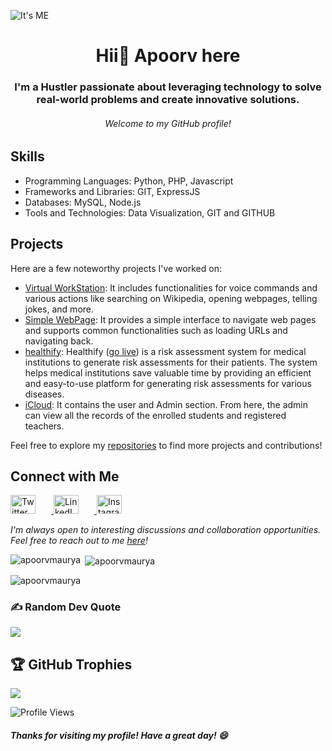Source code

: ![It's ME](https://iili.io/HP917HJ.png)
<h1 align="center">Hii👋 Apoorv here</h1>
<h3 align="center">I'm a Hustler passionate about leveraging technology to solve real-world problems and create innovative solutions.</h3>
<h6 align="center"> Welcome to my GitHub profile!</h6>

## Skills

- Programming Languages: Python, PHP, Javascript 
- Frameworks and Libraries: GIT, ExpressJS
- Databases: MySQL, Node.js
- Tools and Technologies: Data Visualization, GIT and GITHUB

## Projects

Here are a few noteworthy projects I've worked on:

- [Virtual WorkStation](https://github.com/apoorvmaurya/WorkStation-Virtual-Assistant-): It includes functionalities for voice commands and various actions like searching on Wikipedia, opening webpages, telling jokes, and more.
- [Simple WebPage](https://github.com/apoorvmaurya/Python-WebPage): It provides a simple interface to navigate web pages and supports common functionalities such as loading URLs and navigating back.
- [healthify](https://github.com/apoorvmaurya/healthify): Healthify ([go live](https://apoorvmaurya.github.io/healthify/)) is a risk assessment system for medical institutions to generate risk assessments for their patients. The system helps medical institutions save valuable time by providing an efficient and easy-to-use platform for generating risk assessments for various diseases.
- [iCloud](https://github.com/apoorvmaurya/iCloud):  It contains the user and Admin section. From here, the admin can view all the records of the enrolled students and registered teachers.

Feel free to explore my [repositories](https://github.com/apoorvmaurya?tab=repositories) to find more projects and contributions!

## Connect with Me
<p align="left">
  <a href="https://twitter.com/Apoorv55248522" target="_blank">
    <img src="https://raw.githubusercontent.com/rahuldkjain/github-profile-readme-generator/master/src/images/icons/Social/twitter.svg" alt="Twitter" height="30" width="40" style="margin-right: 25px;" />
  </a>
  <a href="https://www.linkedin.com/in/apoorv-maurya2506/" target="_blank">
    <img src="https://raw.githubusercontent.com/rahuldkjain/github-profile-readme-generator/master/src/images/icons/Social/linked-in-alt.svg" alt="LinkedIn" height="30" width="40" style="margin-right: 25px;" />
  </a>
  <a href="https://www.instagram.com/apoorv_06/" target="_blank">
    <img src="https://raw.githubusercontent.com/rahuldkjain/github-profile-readme-generator/master/src/images/icons/Social/instagram.svg" alt="Instagram" height="30" width="40" style="margin-right: 25px;" />
  </a>
</p>

*I'm always open to interesting discussions and collaboration opportunities. Feel free to reach out to me [here](https://linktr.ee/ap00rv)!*

<p><img align="left" src="https://github-readme-stats.vercel.app/api/top-langs?username=apoorvmaurya&&theme=onedark&hide_border=true&include_all_commits=false&count_private=false&layout=compact" alt="apoorvmaurya" /></p>

<p>&nbsp;<img align="center" src="https://github-readme-stats.vercel.app/api?username=apoorvmaurya&theme=onedark&no-frame=true&no-bg=true&margin-w=4" alt="apoorvmaurya" /></p>

<p><img align="center" src="https://github-readme-streak-stats.herokuapp.com/?user=apoorvmaurya&theme=onedark&hide_border=true" alt="apoorvmaurya" /></p>

### ✍️ Random Dev Quote
![](https://quotes-github-readme.vercel.app/api?type=horizontal&theme=gruvbox)

## 🏆 GitHub Trophies
![](https://github-profile-trophy.vercel.app/?username=apoorvmaurya&theme=onedark&no-frame=true&no-bg=true&margin-w=4)

![Profile Views](https://komarev.com/ghpvc/?username=apoorvmaurya)

##### *Thanks for visiting my profile! Have a great day! 😄*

==================================================

• [YOUR GOAL]:
Transcribe each of the records above precisely, with no pictures in the copy.

• [EXERCISE RESULT]:
Source code

: ![It's ME](https://iili.io/HP917HJ.png)
<h1 align="center">Hii👋 Apoorv here</h1>
<h3 align="center">I'm a Hustler passionate about leveraging technology to solve real-world problems and create innovative solutions.</h3>
<h6 align="center"> Welcome to my GitHub profile!</h6>

## Skills

- Programming Languages: Python, PHP, Javascript 
- Frameworks and Libraries: GIT, ExpressJS
- Databases: MySQL, Node.js
- Tools and Technologies: Data Visualization, GIT and GITHUB

## Projects

Here are a few noteworthy projects I've worked on:

- [Virtual WorkStation](https://github.com/apoorvmaurya/WorkStation-Virtual-Assistant-): It includes functionalities for voice commands and various actions like searching on Wikipedia, opening webpages, telling jokes, and more.
- [Simple WebPage](https://github.com/apoorvmaurya/Python-WebPage): It provides a simple interface to navigate web pages and supports common functionalities such as loading URLs and navigating back.
- [healthify](https://github.com/apoorvmaurya/healthify): Healthify ([go live](https://apoorvmaurya.github.io/healthify/)) is a risk assessment system for medical institutions to generate risk assessments for their patients. The system helps medical institutions save valuable time by providing an efficient and easy-to-use platform for generating risk assessments for various diseases.
- [iCloud](https://github.com/apoorvmaurya/iCloud):  It contains the user and Admin section. From here, the admin can view all the records of the enrolled students and registered teachers.

Feel free to explore my [repositories](https://github.com/apoorvmaurya?tab=repositories) to find more projects and contributions!

## Connect with Me
<p align="left">
  <a href="https://twitter.com/Apoorv55248522" target="_blank">
    <img src="https://raw.githubusercontent.com/rahuldkjain/github-profile-readme-generator/master/src/images/icons/Social/twitter.svg" alt="Twitter" height="30" width="40" style="margin-right: 25px;" />
  </a>
  <a href="https://www.linkedin.com/in/apoorv-maurya2506/" target="_blank">
    <img src="https://raw.githubusercontent.com/rahuldkjain/github-profile-readme-generator/master/src/images/icons/Social/linked-in-alt.svg" alt="LinkedIn" height="30" width="40" style="margin-right: 25px;" />
  </a>
  <a href="https://www.instagram.com/apoorv_06/" target="_blank">
    <img src="https://raw.githubusercontent.com/rahuldkjain/github-profile-readme-generator/master/src/images/icons/Social/instagram.svg" alt="Instagram" height="30" width="40" style="margin-right: 25px;" />
  </a>
</p>

*I'm always open to interesting discussions and collaboration opportunities. Feel free to reach out to me [here](https://linktr.ee/ap00rv)!*

<p><img align="left" src="https://github-readme-stats.vercel.app/api/top-langs?username=apoorvmaurya&&theme=onedark&hide_border=true&include_all_commits=false&count_private=false&layout=compact" alt="apoorvmaurya" /></p>

<p>&nbsp;<img align="center" src="https://github-readme-stats.vercel.app/api?username=apoorvmaurya&theme=onedark&no-frame=true&no-bg=true&margin-w=4" alt="apoorvmaurya" /></p>

<p><img align="center" src="https://github-readme-streak-stats.herokuapp.com/?user=apoorvmaurya&theme=onedark&hide_border=true" alt="apoorvmaurya" /></p>

### ✍️ Random Dev Quote
![](https://quotes-github-readme.vercel.app/api?type=horizontal&theme=gruvbox)

## 🏆 GitHub Trophies
![](https://github-profile-trophy.vercel.app/?username=apoorvmaurya&theme=onedark&no-frame=true&no-bg=true&margin-w=4)

![Profile Views](https://komarev.com/ghpvc/?username=apoorvmaurya)

##### *Thanks for visiting my profile! Have a great day! 😄*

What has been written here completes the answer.